A corpus is a large collection of text, and in the machine learning sense a corpus can be thought of as your model’s input data. The corpus contains the text you want the model to learn about.

It is common to divide a large corpus into training and testing sets, using most of the corpus to train the model on and some unseen part of the corpus to test the model on, although the testing set can be an entirely different set of data. The corpus typically requires preprocessing to become fit for usage in a machine learning system.


Encoding is sometimes referred to as word representation and it refers to the process of converting text data into a form that a machine learning model can understand. Neural networks cannot work with raw text data, the characters/words must be transformed into a series of numbers the network can interpret.

The actual process of converting words into number vectors is referred to as “tokenization”, because you obtain tokens that represent the actual words. There are multiple ways to encode words as number values. The primary methods of encoding are one-hot encoding and creating densely embedded vectors.

We’ll go into the difference between these methods in the theory section below.

Recurrent Neural Network

A basic neural network links together a series of neurons or nodes, each of which take some input data and transform that data with some chosen mathematical function. In a basic neural network, the data has to be a fixed size, and at any given layer in the neural network the data being passed in is simply the outputs of the previous layer in the network, which are then transformed by the weights for that layer.

In contrast, a Recurrent Neural Network differs from a “vanilla” neural network thanks to its ability to remember prior inputs from previous layers in the neural network.

To put that another way, the outputs of layers in a Recurrent Neural Network aren’t influenced only by the weights and the output of the previous layer like in a regular neural network, but they are also influenced by the “context” so far, which is derived from prior inputs and outputs.

Recurrent Neural Networks are useful for text processing because of their ability to remember the different parts of a series of inputs, which means that they can take the previous parts of a sentence into account to interpret context.

Long Short-Term Memory

Long Short-Term Memory (LSTMs) networks are a specific type of Recurrent Neural Networks.
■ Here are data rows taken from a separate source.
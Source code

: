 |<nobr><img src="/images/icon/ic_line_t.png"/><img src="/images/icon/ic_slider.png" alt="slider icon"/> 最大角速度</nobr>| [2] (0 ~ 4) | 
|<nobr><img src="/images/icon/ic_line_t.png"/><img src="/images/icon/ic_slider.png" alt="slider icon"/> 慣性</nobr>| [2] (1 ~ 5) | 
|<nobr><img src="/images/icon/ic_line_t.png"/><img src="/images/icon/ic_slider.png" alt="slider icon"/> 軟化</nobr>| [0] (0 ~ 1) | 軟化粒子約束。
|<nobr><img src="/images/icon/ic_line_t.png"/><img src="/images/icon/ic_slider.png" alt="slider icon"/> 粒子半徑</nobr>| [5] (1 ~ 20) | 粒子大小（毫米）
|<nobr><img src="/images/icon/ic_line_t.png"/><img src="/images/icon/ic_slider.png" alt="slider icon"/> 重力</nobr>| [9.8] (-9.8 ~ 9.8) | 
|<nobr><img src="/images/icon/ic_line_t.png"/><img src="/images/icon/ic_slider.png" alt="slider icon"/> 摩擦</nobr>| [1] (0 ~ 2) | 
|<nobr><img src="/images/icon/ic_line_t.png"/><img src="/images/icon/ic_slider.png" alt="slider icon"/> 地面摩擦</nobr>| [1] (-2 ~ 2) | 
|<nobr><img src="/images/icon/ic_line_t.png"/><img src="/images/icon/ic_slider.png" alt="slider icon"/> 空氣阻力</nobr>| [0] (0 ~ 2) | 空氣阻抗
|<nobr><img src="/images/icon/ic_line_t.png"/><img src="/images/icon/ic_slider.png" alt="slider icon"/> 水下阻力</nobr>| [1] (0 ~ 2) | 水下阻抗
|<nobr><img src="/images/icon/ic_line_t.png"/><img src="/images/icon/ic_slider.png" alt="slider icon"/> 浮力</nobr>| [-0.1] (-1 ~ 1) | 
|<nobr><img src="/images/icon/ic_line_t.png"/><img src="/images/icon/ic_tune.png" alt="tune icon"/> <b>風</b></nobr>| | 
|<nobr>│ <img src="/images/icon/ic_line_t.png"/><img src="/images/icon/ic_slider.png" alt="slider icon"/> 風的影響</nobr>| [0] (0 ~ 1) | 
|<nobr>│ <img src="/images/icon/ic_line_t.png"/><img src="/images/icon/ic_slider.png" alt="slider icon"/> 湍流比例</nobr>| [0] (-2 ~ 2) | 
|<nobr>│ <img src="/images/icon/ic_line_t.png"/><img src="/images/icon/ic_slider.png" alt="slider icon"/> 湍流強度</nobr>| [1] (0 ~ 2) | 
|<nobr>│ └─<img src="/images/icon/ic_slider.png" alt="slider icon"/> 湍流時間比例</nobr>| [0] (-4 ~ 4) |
LSTMs have advantages over other recurrent neural networks. While recurrent neural networks can usually remember previous words in a sentence, their ability to preserve the context of earlier inputs degrades over time.

The longer the input series is, the more the network “forgets”. Irrelevant data is accumulated over time and it blocks out the relevant data needed for the network to make accurate predictions about the pattern of the text. This is referred to as the vanishing gradient problem.

You don’t need to understand the algorithms that deal with the vanishing gradient problem (although you can read more about it here), but know that an LSTM can deal with this problem by selectively “forgetting” information deemed nonessential to the task at hand. By suppressing nonessential information, the LSTM is able to focus on only the information that genuinely matters, taking care of the vanishing gradient problem. This makes LSTMs more robust when handling long strings of text.

Text Generation Theory/Approach

Encoding Revisited

One-Hot Encoding

As previously mentioned, there are two main ways of encoding text data. One method is referred to as one-hot encoding, while the other method is called word embedding.

The process of one-hot encoding refers to a method of representing text as a series of ones and zeroes. A vector containing all possible words you are interested in, often all the words in the corpus, is created and a single word is represented by a “one” value in its respective position. Meanwhile all other positions (all the other possible words) are given a zero value. A vector like this is created for every word in the feature set, and when the vectors are joined together the result is a matrix containing binary representations of all the feature words.

Here’s another way to think about this: any given word is represented by a vector of ones and zeroes, with a one value at a unique position. The vector is essentially concerned with answering the question: “Is this the target word?” If the word in the list of feature words is the target a positive value (one) is entered there, and in all other cases the word isn’t the target, so a zero is entered. Therefore, you have a vector that represents just the target word. This is done for every word in the list of features.

One-hot encodings are useful when you need to need to create a bag of words, or a representation of words that takes their frequency of occurrence into account. Bag of words models are useful because although they are simple models, they still maintain a lot of important information and are versatile enough to be used for many different NLP related tasks.

One drawback to using one-hot encodings is that they cannot represent the meaning of a word, nor can they easily detect similarities between words. If meaning and similarity are concerns, word embeddings are often used instead.

Word Embeddings

Word embedding refers to representing words or phrases as a vector of real numbers, much like one-hot encoding does. However, a word embedding can use more numbers than simply ones and zeros, and therefore it can form more complex representations. For instance, the vector that represents a word can now be comprised of decimal values like 0.5. These representations can store important information about words, like relationship to other words, their morphology, their context, etc.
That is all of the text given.